» What is being asked: Restate word for word the lines of the entries below, starting with the line that holds "## Strategy 1: Basic Migration" and ending with the line that holds "## Strategy 3: Responsive", and no others.

(Saved data entries)
________

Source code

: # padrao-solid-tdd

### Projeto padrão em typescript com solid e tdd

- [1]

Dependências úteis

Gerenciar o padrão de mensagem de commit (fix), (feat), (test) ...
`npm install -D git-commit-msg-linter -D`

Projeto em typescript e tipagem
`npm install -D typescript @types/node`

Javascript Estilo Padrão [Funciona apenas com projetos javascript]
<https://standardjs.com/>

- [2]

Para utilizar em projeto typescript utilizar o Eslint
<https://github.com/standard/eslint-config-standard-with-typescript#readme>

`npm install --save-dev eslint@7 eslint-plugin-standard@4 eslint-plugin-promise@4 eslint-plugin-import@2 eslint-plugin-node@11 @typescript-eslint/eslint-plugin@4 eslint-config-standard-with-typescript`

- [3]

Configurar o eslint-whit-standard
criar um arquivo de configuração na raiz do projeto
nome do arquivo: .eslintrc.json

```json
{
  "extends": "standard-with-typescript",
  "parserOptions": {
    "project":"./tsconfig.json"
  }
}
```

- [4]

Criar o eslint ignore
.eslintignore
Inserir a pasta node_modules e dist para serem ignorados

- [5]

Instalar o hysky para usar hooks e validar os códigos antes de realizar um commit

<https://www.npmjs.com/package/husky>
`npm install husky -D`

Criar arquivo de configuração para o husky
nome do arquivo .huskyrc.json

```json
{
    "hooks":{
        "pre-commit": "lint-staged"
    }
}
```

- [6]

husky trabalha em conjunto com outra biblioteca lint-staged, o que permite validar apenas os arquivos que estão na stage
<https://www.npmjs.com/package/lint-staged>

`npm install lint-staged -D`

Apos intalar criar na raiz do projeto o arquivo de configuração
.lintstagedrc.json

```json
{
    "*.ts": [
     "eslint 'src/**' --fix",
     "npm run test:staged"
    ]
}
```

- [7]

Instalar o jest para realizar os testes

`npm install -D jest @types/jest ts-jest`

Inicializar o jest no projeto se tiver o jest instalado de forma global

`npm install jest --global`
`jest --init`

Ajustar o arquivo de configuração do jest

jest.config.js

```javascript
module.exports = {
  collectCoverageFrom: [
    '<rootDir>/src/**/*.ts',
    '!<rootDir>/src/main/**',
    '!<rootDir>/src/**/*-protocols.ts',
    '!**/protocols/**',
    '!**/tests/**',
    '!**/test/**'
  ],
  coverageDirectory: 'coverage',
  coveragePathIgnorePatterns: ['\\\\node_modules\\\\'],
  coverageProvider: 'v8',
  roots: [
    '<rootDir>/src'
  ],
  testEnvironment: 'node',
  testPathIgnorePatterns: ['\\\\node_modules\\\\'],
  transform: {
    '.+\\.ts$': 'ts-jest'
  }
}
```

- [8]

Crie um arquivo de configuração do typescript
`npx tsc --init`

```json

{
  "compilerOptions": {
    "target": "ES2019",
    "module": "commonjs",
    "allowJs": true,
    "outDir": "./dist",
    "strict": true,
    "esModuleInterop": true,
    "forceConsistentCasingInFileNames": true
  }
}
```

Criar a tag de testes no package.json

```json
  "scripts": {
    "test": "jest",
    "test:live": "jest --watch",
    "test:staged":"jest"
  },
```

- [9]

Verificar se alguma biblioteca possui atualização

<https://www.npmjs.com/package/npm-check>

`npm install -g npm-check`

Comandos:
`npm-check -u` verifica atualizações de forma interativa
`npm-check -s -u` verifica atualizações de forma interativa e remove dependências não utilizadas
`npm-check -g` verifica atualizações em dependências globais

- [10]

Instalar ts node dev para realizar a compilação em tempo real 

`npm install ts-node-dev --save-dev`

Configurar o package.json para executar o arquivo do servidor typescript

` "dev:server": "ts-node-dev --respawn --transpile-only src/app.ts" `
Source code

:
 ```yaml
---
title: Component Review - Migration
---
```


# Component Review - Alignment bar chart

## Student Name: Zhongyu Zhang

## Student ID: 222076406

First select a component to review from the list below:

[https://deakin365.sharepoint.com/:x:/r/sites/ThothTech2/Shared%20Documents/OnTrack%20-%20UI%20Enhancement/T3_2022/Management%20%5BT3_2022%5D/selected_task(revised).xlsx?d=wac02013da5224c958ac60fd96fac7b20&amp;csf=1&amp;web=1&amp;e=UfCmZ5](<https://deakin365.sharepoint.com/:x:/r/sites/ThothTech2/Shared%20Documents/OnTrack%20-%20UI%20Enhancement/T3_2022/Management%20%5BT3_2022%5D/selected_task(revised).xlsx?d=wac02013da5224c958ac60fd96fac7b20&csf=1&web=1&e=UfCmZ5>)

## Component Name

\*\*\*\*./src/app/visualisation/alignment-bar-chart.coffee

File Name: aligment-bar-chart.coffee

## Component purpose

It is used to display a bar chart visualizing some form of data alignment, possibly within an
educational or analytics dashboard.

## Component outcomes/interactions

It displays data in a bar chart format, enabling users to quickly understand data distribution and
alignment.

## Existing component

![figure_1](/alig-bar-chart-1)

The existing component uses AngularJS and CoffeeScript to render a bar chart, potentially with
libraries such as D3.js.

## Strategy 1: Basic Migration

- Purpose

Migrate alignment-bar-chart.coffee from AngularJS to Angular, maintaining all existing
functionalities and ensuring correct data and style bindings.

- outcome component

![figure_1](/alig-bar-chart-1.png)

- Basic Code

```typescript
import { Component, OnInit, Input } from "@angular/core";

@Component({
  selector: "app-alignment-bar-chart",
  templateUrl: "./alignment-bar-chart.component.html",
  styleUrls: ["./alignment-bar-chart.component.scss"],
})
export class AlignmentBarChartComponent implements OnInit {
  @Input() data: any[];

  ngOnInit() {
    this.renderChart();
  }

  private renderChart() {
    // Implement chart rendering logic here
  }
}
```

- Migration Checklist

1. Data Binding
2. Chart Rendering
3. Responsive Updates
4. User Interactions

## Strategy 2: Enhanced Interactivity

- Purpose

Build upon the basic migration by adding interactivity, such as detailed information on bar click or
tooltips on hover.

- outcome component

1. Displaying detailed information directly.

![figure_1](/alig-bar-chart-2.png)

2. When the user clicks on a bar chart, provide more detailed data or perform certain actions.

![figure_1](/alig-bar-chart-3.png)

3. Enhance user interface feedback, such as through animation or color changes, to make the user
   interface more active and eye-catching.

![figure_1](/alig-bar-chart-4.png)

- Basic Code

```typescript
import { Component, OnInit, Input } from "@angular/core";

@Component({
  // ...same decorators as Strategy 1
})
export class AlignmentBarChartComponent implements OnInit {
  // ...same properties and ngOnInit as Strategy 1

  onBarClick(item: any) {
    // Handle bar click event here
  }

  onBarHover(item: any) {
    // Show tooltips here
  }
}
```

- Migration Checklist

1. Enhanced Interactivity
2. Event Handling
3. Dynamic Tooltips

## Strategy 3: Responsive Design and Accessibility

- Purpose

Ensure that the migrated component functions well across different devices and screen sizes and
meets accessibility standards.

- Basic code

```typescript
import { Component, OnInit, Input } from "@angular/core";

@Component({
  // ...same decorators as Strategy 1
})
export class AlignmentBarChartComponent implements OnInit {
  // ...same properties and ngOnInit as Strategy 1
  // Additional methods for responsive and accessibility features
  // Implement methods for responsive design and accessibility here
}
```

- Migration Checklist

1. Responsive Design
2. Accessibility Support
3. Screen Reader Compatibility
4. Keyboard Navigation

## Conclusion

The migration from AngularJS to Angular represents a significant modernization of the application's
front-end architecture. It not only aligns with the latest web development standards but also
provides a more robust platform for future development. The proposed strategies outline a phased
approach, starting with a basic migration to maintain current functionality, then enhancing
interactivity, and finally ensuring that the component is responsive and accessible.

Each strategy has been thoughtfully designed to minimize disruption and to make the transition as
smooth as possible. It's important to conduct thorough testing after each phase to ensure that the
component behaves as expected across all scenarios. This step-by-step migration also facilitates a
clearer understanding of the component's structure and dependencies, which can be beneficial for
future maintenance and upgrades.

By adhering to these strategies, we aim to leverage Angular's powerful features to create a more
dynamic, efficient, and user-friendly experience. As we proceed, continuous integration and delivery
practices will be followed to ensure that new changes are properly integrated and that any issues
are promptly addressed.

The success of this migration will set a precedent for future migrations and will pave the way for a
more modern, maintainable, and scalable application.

________

» Answer to the problem:
## Strategy 1: Basic Migration

- Purpose

Migrate alignment-bar-chart.coffee from AngularJS to Angular, maintaining all existing
functionalities and ensuring correct data and style bindings.

- outcome component

![figure_1](/alig-bar-chart-1.png)

- Basic Code

```typescript
import { Component, OnInit, Input } from "@angular/core";

@Component({
  selector: "app-alignment-bar-chart",
  templateUrl: "./alignment-bar-chart.component.html",
  styleUrls: ["./alignment-bar-chart.component.scss"],
})
export class AlignmentBarChartComponent implements OnInit {
  @Input() data: any[];

  ngOnInit() {
    this.renderChart();
  }

  private renderChart() {
    // Implement chart rendering logic here
  }
}
```

- Migration Checklist

1. Data Binding
2. Chart Rendering
3. Responsive Updates
4. User Interactions

## Strategy 2: Enhanced Interactivity

- Purpose

Build upon the basic migration by adding interactivity, such as detailed information on bar click or
tooltips on hover.

- outcome component

1. Displaying detailed information directly.

![figure_1](/alig-bar-chart-2.png)

2. When the user clicks on a bar chart, provide more detailed data or perform certain actions.

![figure_1](/alig-bar-chart-3.png)

3. Enhance user interface feedback, such as through animation or color changes, to make the user
   interface more active and eye-catching.

![figure_1](/alig-bar-chart-4.png)

- Basic Code

```typescript
import { Component, OnInit, Input } from "@angular/core";

@Component({
  // ...same decorators as Strategy 1
})
export class AlignmentBarChartComponent implements OnInit {
  // ...same properties and ngOnInit as Strategy 1

  onBarClick(item: any) {
    // Handle bar click event here
  }

  onBarHover(item: any) {
    // Show tooltips here
  }
}
```

- Migration Checklist

1. Enhanced Interactivity
2. Event Handling
3. Dynamic Tooltips

## Strategy 3: Responsive Design and Accessibility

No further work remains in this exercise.